Knowles Capacitors’ Dielectric Laboratories (DLI) facility has released a new line of gain equalizers designed to compensate for module gain slope and offer excellent, repeatable microwave performance. This is achieved by application of precision thin film fabrication, coupled with DLI’s high permittivity ceramic materials, to give a unique design solution.
The new 0302 size EW series gain equalizers are a low cost solution that provides slope correction of greater than 3 dB from DC to 18 GHz. Designed for superior, repeatable microwave performance to compensate for gain roll-off and VSWR mismatch losses, the new gain equalizers are a good match to a 50ῼ line width for optimal broadband performance.
Six slopes are available and are footprint interchangeable for optimizing module gain flatness from 1 to 3.5dB. Solderable terminations are compatible with solder SMT and conductive epoxy assembly, as well as pick-and-place equipment. No ground connection is required. They are available in tape and reel packaging for high volume applications. Engineering kits are offered which contain all 6 slope part types.
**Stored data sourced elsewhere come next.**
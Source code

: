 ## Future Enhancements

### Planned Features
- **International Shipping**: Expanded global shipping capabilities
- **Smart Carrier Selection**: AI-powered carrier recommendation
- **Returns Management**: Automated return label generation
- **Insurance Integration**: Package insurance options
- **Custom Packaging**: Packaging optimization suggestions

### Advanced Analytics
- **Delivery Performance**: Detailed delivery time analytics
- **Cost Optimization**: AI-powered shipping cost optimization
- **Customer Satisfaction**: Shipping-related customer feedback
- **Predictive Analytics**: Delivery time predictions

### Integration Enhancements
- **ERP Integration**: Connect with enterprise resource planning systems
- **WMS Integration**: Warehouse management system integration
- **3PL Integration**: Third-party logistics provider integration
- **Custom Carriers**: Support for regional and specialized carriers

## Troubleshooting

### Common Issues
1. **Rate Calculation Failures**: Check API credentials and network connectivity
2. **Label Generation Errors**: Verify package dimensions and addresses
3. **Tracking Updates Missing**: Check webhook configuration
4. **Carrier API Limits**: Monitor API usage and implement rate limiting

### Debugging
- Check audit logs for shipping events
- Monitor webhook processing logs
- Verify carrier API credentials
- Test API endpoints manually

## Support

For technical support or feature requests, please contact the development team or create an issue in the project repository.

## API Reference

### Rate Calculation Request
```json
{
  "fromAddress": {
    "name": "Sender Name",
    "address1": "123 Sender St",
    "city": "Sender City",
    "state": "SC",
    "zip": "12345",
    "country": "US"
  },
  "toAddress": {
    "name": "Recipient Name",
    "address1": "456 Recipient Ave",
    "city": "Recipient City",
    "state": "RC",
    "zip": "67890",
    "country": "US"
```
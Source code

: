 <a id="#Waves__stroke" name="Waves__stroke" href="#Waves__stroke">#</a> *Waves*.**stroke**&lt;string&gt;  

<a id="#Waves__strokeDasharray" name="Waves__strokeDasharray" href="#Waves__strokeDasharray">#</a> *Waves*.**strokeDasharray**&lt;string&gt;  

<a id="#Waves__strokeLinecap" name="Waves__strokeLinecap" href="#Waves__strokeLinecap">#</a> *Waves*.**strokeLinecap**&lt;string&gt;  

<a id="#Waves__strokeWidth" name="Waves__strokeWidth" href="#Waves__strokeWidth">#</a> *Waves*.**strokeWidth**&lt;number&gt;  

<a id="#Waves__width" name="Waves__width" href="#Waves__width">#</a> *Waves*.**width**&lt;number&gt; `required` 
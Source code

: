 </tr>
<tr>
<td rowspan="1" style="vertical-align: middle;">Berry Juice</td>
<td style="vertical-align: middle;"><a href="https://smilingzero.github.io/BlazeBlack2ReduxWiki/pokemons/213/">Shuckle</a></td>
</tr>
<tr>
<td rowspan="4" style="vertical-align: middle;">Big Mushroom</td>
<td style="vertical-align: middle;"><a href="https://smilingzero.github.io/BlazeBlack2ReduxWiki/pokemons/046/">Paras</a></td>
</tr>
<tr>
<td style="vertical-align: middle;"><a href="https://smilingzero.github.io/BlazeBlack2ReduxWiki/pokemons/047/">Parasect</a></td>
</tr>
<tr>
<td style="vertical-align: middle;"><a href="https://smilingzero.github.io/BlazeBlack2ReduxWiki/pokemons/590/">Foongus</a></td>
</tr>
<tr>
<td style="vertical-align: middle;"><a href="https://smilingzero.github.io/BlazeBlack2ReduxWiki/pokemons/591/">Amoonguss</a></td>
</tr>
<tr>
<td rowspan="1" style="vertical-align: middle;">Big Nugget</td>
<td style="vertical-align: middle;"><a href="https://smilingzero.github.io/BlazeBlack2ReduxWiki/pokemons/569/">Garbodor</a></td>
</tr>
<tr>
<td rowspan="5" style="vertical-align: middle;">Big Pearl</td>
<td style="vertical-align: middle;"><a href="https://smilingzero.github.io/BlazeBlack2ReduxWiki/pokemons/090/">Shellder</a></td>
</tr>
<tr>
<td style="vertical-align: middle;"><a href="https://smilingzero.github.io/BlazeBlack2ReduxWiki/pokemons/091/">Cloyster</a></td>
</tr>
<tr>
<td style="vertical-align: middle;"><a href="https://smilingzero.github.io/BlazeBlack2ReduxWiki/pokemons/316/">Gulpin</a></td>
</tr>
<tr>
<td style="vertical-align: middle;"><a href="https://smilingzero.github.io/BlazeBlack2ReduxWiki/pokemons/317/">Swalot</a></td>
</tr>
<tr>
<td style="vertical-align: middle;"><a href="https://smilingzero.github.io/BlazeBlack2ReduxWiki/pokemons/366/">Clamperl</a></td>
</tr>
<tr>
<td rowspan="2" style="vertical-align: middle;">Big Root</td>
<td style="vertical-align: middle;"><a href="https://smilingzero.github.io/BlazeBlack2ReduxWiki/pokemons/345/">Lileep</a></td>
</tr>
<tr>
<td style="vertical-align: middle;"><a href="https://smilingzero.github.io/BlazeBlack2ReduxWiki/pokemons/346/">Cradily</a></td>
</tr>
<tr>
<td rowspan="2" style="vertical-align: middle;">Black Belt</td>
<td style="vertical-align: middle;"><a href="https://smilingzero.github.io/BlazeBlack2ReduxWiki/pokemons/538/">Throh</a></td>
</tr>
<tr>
Ideal applications include broadband microwave modules; electronic warfare, electronic countermeasures (ECM) and electronic counter-countermeasures (ECCM); and as a compensation circuit to correct for loss slope created by other circuit elements, such as amplifiers.
DLI Gain Equalizers employ monolithic construction with a precision thin film conductor and resistor films together with proprietary high dielectric constant ceramics for superior RF performance repeatability. Integrated R and C values are realized to produce the desired gain slope. DLI’s miniature thin film Gain Equalizers have a microwave frequency response which is so close to ideal that it can be modelled by the simple parallel R-C circuit.
A gain equalizer is intended to be used in small signal applications, the limitation is principally thermal dissipation being a combination of very small part size and low thermal conductivity of printed wire board materials. The dissipated power will be greater for signals in the lower frequencies in contrast to the higher frequency end of the design range where the insertion loss reaches a typical value of 0.2 dB. Typical dissipated power limit is 30 mw or greater for baseplate temperatures up to 80° C.